August 13, 2013 at 10:12 am
hi,
i've a query that's used to build a delta set between two tables and for some reason i'm getting what look like false positives over a particular column. Table A's column stores a varchar value, where Table B's column stores an nvarchar value.
I've performed a cast on Table A's varchar value to promote it nvarchar of the same length in table B, and i've checked the content length (i.e. the LEN function) on both columns in both tables to ensure the data is same length. i'm even doing an LTRIM(RTRIM()) on both columns as well.
still getting a row back indicating the two values are different.
the source data is coming from a database in the UK and the values sometimes contain non alpha-numeric characters. i'm probably wrong, but i'm wondering if some of these characters have different unicode values? like, even though it looks like a duck, it doesn't necessarily mean it's a duck.
any thoughts on this? many thanks in advance.
ben
August 13, 2013 at 11:24 am
Shot in the dark here but, are you using a case sensitive collation?
-- Itzik Ben-Gan 2001
August 13, 2013 at 11:37 am
that's a valid question! and all data being queried are within database using the Latin1_General_CI_AS collation.
so no, nothing's case sensitive. but because i'll try anything at this point, i added an UPPER() around the two columns. still showing a difference between the two columns.
i also tested the DATALENGTH of these two fields, with Table A's value cast to nvarchar, and they match as well. :sick:
August 13, 2013 at 12:12 pm
Have you tried to compare characters with the ASCII() or UNICODE() functions? You might have characters that look alike and are different for SQL Server.
August 13, 2013 at 12:50 pm
the source data is coming from a database in the UK and the values sometimes contain non alpha-numeric characters. i'm probably wrong, but i'm wondering if some of these characters have different unicode values? like, even though it looks like a duck, it doesn't necessarily mean it's a duck.
One way to check/compare the unicode values is to do something like this:
-- sample data
DECLARE @t1 TABLE (id int primary key, blah nvarchar(10) not null);
DECLARE @t2 TABLE (id int primary key, blah nvarchar(10) not null);
INSERT INTO @t1 VALUES (1,'abcN'),(2,'xyz');
INSERT INTO @t2 VALUES (1,'abcÑ'),(2,'xyz');
-- will assume no leading or trailing spaces (thus no trimming required)
WITH tens(n) AS
(SELECT n
FROM (VALUES (0),(0),(0),(0),(0),(0),(0),(0),(0),(0))x(n)),
iTally(n) AS
(SELECT ROW_NUMBER() OVER (ORDER BY (SELECT NULL))
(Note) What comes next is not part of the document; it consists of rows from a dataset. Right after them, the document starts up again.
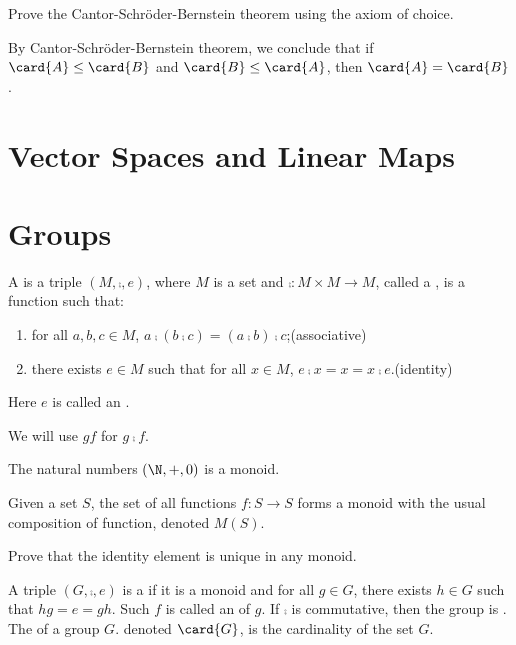 \documentclass[10pt]{article}
\begin{document}
\begin{problem}
    Prove the Cantor-Schröder-Bernstein theorem using the axiom of choice.
\end{problem}
\par
By Cantor-Schröder-Bernstein theorem, we conclude that if $\card{A}\le\card{B}$ and $\card{B}\le\card{A}$, then $\card{A}=\card{B}$.
\section{Vector Spaces and Linear Maps}

\newpage

 

\newpage
\section{Groups}
\begin{definition}
    A  is a triple $(M,\comp,e)$, where $M$ is a set and $\comp:M\times M\to M$, called a , is a function such that:
    \begin{enumerate}
        \item for all $a,b,c\in M$, $a\comp(b\comp c)=(a\comp b)\comp c$;\hfill(associative)
        \item there exists $e\in M$ such that for all $x\in M$, $e\comp x=x=x\comp e$.\hfill(identity)
    \end{enumerate}
    Here $e$ is called an .
\end{definition}
\begin{remark}
    We will use $gf$ for $g\comp f$.
\end{remark}
\begin{example}
    The natural numbers $(\N,+,0)$ is a monoid.
\end{example}
\begin{example}
    Given a set $S$, the set of all functions $f:S\to S$ forms a monoid with the usual composition of function, denoted $M(S)$.
\end{example}
\begin{problem}
    Prove that the identity element is unique in any monoid.
\end{problem}
\begin{definition}
    A triple $(G,\comp,e)$ is a  if it is a monoid and for all $g\in G$, there exists $h\in G$ such that $hg=e=gh$. Such $f$ is called an  of $g$. If $\comp$ is commutative, then the group is . The  of a group $G$. denoted $\card{G}$, is the cardinality of the set $G$.
\end{definition}
\end{document}
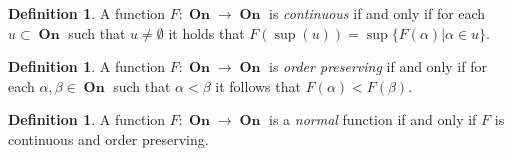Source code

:\documentclass[12pt]{article}
\DeclareMathOperator{\On}{\mathbf{On}}
\begin{document}
\theoremstyle{definition}

\newtheorem*{def1}{Definition}
\begin{def1}
A function $F\colon\On\to\On$ is \emph{continuous} if and only if for each $u\subset\On$ such that $u\neq\emptyset$ it holds that $F(\sup(u))=\sup\{F(\alpha)|\alpha\in u\}$.
\end{def1}

\newtheorem*{def2}{Definition}
\begin{def2}
A function $F\colon\On\to\On$ is \emph{order preserving} if and only if for each $\alpha,\beta\in\On$ such that $\alpha<\beta$ it follows that $F(\alpha)<F(\beta)$.
\end{def2}

\newtheorem*{def3}{Definition}
\begin{def3}
A function $F\colon\On\to\On$ is a \emph{normal} function if and only if $F$ is continuous and order preserving.
\end{def3}
\end{document}
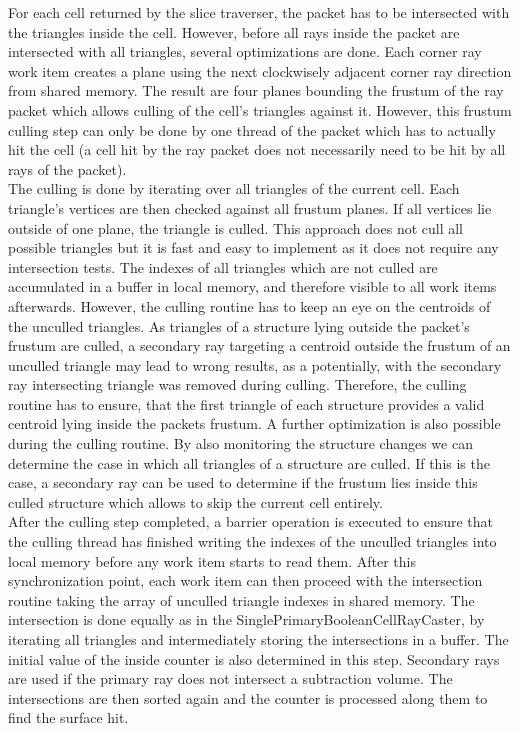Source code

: For each cell returned by the slice traverser, the packet has to be intersected with the triangles inside the cell. However, before all rays inside the packet are intersected with all triangles, several optimizations are done. Each corner ray work item creates a plane using the next clockwisely adjacent corner ray direction from shared memory. The result are four planes bounding the frustum of the ray packet which allows culling of the cell's triangles against it. However, this frustum culling step can only be done by one thread of the packet which has to actually hit the cell (a cell hit by the ray packet does not necessarily need to be hit by all rays of the packet). \\
The culling is done by iterating over all triangles of the current cell. Each triangle's vertices are then checked against all frustum planes. If all vertices lie outside of one plane, the triangle is culled. This approach does not cull all possible triangles but it is fast and easy to implement as it does not require any intersection tests. The indexes of all triangles which are not culled are accumulated in a buffer in local memory, and therefore visible to all work items afterwards. However, the culling routine has to keep an eye on the centroids of the unculled triangles. As triangles of a structure lying outside the packet's frustum are culled, a secondary ray targeting a centroid outside the frustum of an unculled triangle may lead to wrong results, as a potentially, with the secondary ray intersecting triangle was removed during culling. Therefore, the culling routine has to ensure, that the first triangle of each structure provides a valid centroid lying inside the packets frustum.
A further optimization is also possible during the culling routine. By also monitoring the structure changes we can determine the case in which all triangles of a structure are culled. If this is the case, a secondary ray can be used to determine if the frustum lies inside this culled structure which allows to skip the current cell entirely. \\
After the culling step completed, a barrier operation is executed to ensure that the culling thread has finished writing the indexes of the unculled triangles into local memory before any work item starts to read them. After this synchronization point, each work item can then proceed with the intersection routine taking the array of unculled triangle indexes in shared memory. The intersection is done equally as in the SinglePrimaryBooleanCellRayCaster, by iterating all triangles and intermediately storing the intersections in a buffer. The initial value of the inside counter is also determined in this step. Secondary rays are used if the primary ray does not intersect a subtraction volume. The intersections are then sorted again and the counter is processed along them to find the surface hit.

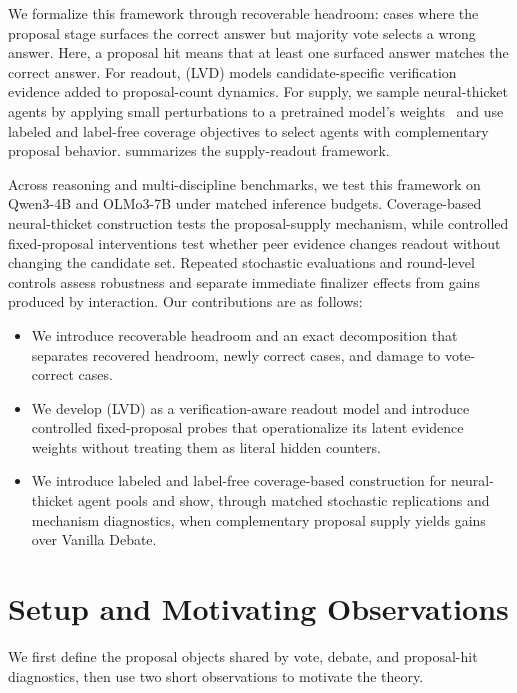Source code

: We formalize this framework through recoverable headroom: cases where the
proposal stage surfaces the correct answer but majority vote selects a wrong
answer. Here, a proposal hit means that at least one surfaced answer matches the
correct answer. For readout, \readout{} (LVD) models candidate-specific
verification evidence added to proposal-count dynamics. For supply, we sample
neural-thicket agents by applying small perturbations to a pretrained model's
weights~\citep{gan2026neuralthicketsdiversetask, zhang2026tokur,
shi2025trainingfree} and use labeled and label-free coverage objectives to
select agents with complementary proposal behavior. 
summarizes the supply-readout framework.

Across reasoning and multi-discipline benchmarks, we test this framework on
Qwen3-4B and OLMo3-7B under matched inference budgets. Coverage-based
neural-thicket construction tests the proposal-supply mechanism, while
controlled fixed-proposal interventions test whether peer evidence changes
readout without changing the candidate set. Repeated stochastic evaluations
and round-level controls assess robustness and separate immediate finalizer
effects from gains produced by interaction.
Our contributions are as follows:
\begin{itemize}[nosep]
\item We introduce recoverable headroom and an exact decomposition that
separates recovered headroom, newly correct cases, and damage to vote-correct
cases.
\item We develop \readout{} (LVD) as a verification-aware readout model and
introduce controlled fixed-proposal probes that operationalize its latent
evidence weights without treating them as literal hidden counters.
\item We introduce labeled and label-free coverage-based construction for
neural-thicket agent pools and show, through matched stochastic replications
and mechanism diagnostics, when complementary proposal supply yields gains over
Vanilla Debate.
\end{itemize}

\section{Setup and Motivating Observations}
\label{sec:setup_motivation}
\label{sec:setup}

We first define the proposal objects shared by vote, debate, and proposal-hit
diagnostics, then use two short observations to motivate the theory.

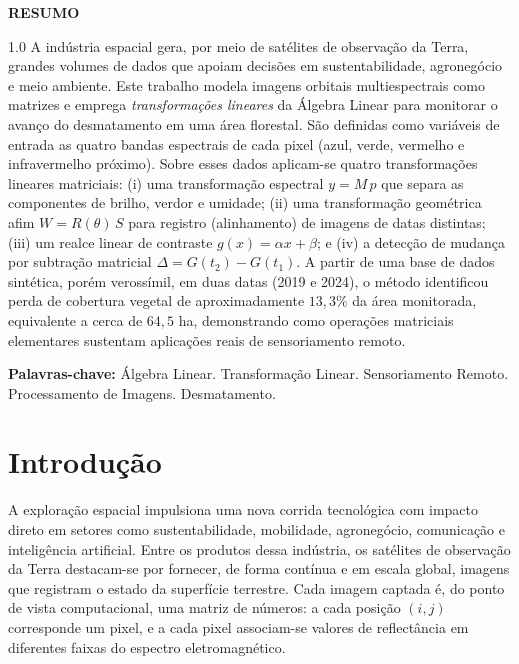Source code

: \documentclass[12pt,a4paper,oneside]{article}
\begin{document}
\thispagestyle{empty}
\begin{center}\textbf{RESUMO}\end{center}
\begin{spacing}{1.0}\noindent
A indústria espacial gera, por meio de satélites de observação da Terra,
grandes volumes de dados que apoiam decisões em sustentabilidade, agronegócio
e meio ambiente. Este trabalho modela imagens orbitais multiespectrais como
matrizes e emprega \emph{transformações lineares} da Álgebra Linear para
monitorar o avanço do desmatamento em uma área florestal. São definidas como
variáveis de entrada as quatro bandas espectrais de cada pixel (azul, verde,
vermelho e infravermelho próximo). Sobre esses dados aplicam-se quatro
transformações lineares matriciais: (i) uma transformação espectral
$y = M\,p$ que separa as componentes de brilho, verdor e umidade; (ii) uma
transformação geométrica afim $W = R(\theta)\,S$ para registro (alinhamento)
de imagens de datas distintas; (iii) um realce linear de contraste
$g(x) = \alpha x + \beta$; e (iv) a detecção de mudança por subtração
matricial $\Delta = G(t_2) - G(t_1)$. A partir de uma base de dados sintética,
porém verossímil, em duas datas (2019 e 2024), o método identificou perda de
cobertura vegetal de aproximadamente $13{,}3\%$ da área monitorada,
equivalente a cerca de $64{,}5$ ha, demonstrando como operações matriciais
elementares sustentam aplicações reais de sensoriamento remoto.
\par\vspace{0.4cm}
\noindent\textbf{Palavras-chave:} Álgebra Linear. Transformação Linear.
Sensoriamento Remoto. Processamento de Imagens. Desmatamento.
\end{spacing}

\newpage
\thispagestyle{empty}
\tableofcontents
\newpage

\setcounter{page}{1}
\pagestyle{plain}

\section{Introdução}
A exploração espacial impulsiona uma nova corrida tecnológica com impacto
direto em setores como sustentabilidade, mobilidade, agronegócio, comunicação
e inteligência artificial. Entre os produtos dessa indústria, os satélites de
observação da Terra destacam-se por fornecer, de forma contínua e em escala
global, imagens que registram o estado da superfície terrestre. Cada imagem
captada é, do ponto de vista computacional, uma matriz de números: a cada
posição $(i,j)$ corresponde um pixel, e a cada pixel associam-se valores de
reflectância em diferentes faixas do espectro eletromagnético.
\end{document}
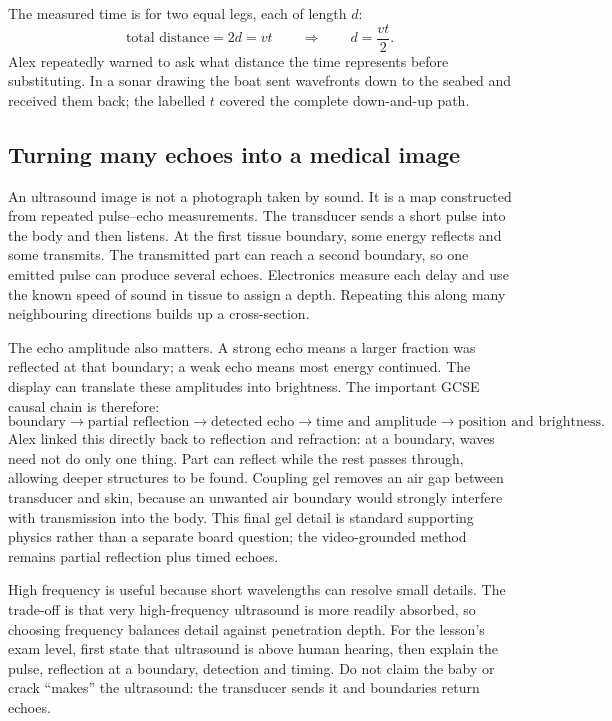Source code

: \documentclass[11pt,a4paper]{article}
\begin{document}
The measured time is for two equal legs, each of length $d$:
\[
\text{total distance}=2d=vt\qquad\Longrightarrow\qquad d=\frac{vt}{2}.
\]
Alex repeatedly warned to ask what distance the time represents before substituting. In a sonar drawing the boat sent wavefronts down to the seabed and received them back; the labelled $t$ covered the complete down-and-up path.

\subsection{Turning many echoes into a medical image}
An ultrasound image is not a photograph taken by sound. It is a map constructed from repeated pulse--echo measurements. The transducer sends a short pulse into the body and then listens. At the first tissue boundary, some energy reflects and some transmits. The transmitted part can reach a second boundary, so one emitted pulse can produce several echoes. Electronics measure each delay and use the known speed of sound in tissue to assign a depth. Repeating this along many neighbouring directions builds up a cross-section.

The echo amplitude also matters. A strong echo means a larger fraction was reflected at that boundary; a weak echo means most energy continued. The display can translate these amplitudes into brightness. The important GCSE causal chain is therefore:
\[
\text{boundary}\to\text{partial reflection}\to\text{detected echo}\to\text{time and amplitude}\to\text{position and brightness}.
\]
Alex linked this directly back to reflection and refraction: at a boundary, waves need not do only one thing. Part can reflect while the rest passes through, allowing deeper structures to be found. Coupling gel removes an air gap between transducer and skin, because an unwanted air boundary would strongly interfere with transmission into the body. This final gel detail is standard supporting physics rather than a separate board question; the video-grounded method remains partial reflection plus timed echoes.

High frequency is useful because short wavelengths can resolve small details. The trade-off is that very high-frequency ultrasound is more readily absorbed, so choosing frequency balances detail against penetration depth. For the lesson's exam level, first state that ultrasound is above human hearing, then explain the pulse, reflection at a boundary, detection and timing. Do not claim the baby or crack ``makes'' the ultrasound: the transducer sends it and boundaries return echoes.
\end{document}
FROM tens a CROSS APPLY tens b CROSS APPLY tens c)
SELECT t1.id AS word_nbr,
n AS char_pos,
SUBSTRING(t1.blah,n,1) AS t1,
SUBSTRING(t2.blah,n,1) AS t2,
UNICODE(SUBSTRING(t1.blah,n,1)) AS t1_unicode,
UNICODE(SUBSTRING(t2.blah,n,1)) AS t2_unicode
FROM @t1 t1
JOIN @t2 t2 ON t1.id=t2.id
CROSS APPLY iTally
WHERE n<=
CASE WHEN LEN(t1.blah)>LEN(t2.blah) THEN LEN(t1.blah) ELSE LEN(t2.blah) END
Not a solution but hopefully this helps get you closer.
Edit: Typo in my code.
-- Itzik Ben-Gan 2001
August 13, 2013 at 1:08 pm
thanks,
yes, i just completed testing with the UNICODE() function, basically checking each column character by character (where Table A's column cast to nvarchar).
And all characters have return the same value. This is absolutely bizarre.
August 13, 2013 at 1:18 pm
HOWEVER (!),
running the UNICODE() comparison again, i see that i overlooked one spot (over hundreds of characters) where 13 <> 32 (carriage return and a space).
/bangs head.
thanks guys! much obliged
- ben
August 13, 2013 at 1:29 pm
I have run into the exact same type of thing...
/bangs head.
This is the cause of my receding hairline. :hehe:
-- Itzik Ben-Gan 2001
Viewing 8 posts - 1 through 8 (of 8 total)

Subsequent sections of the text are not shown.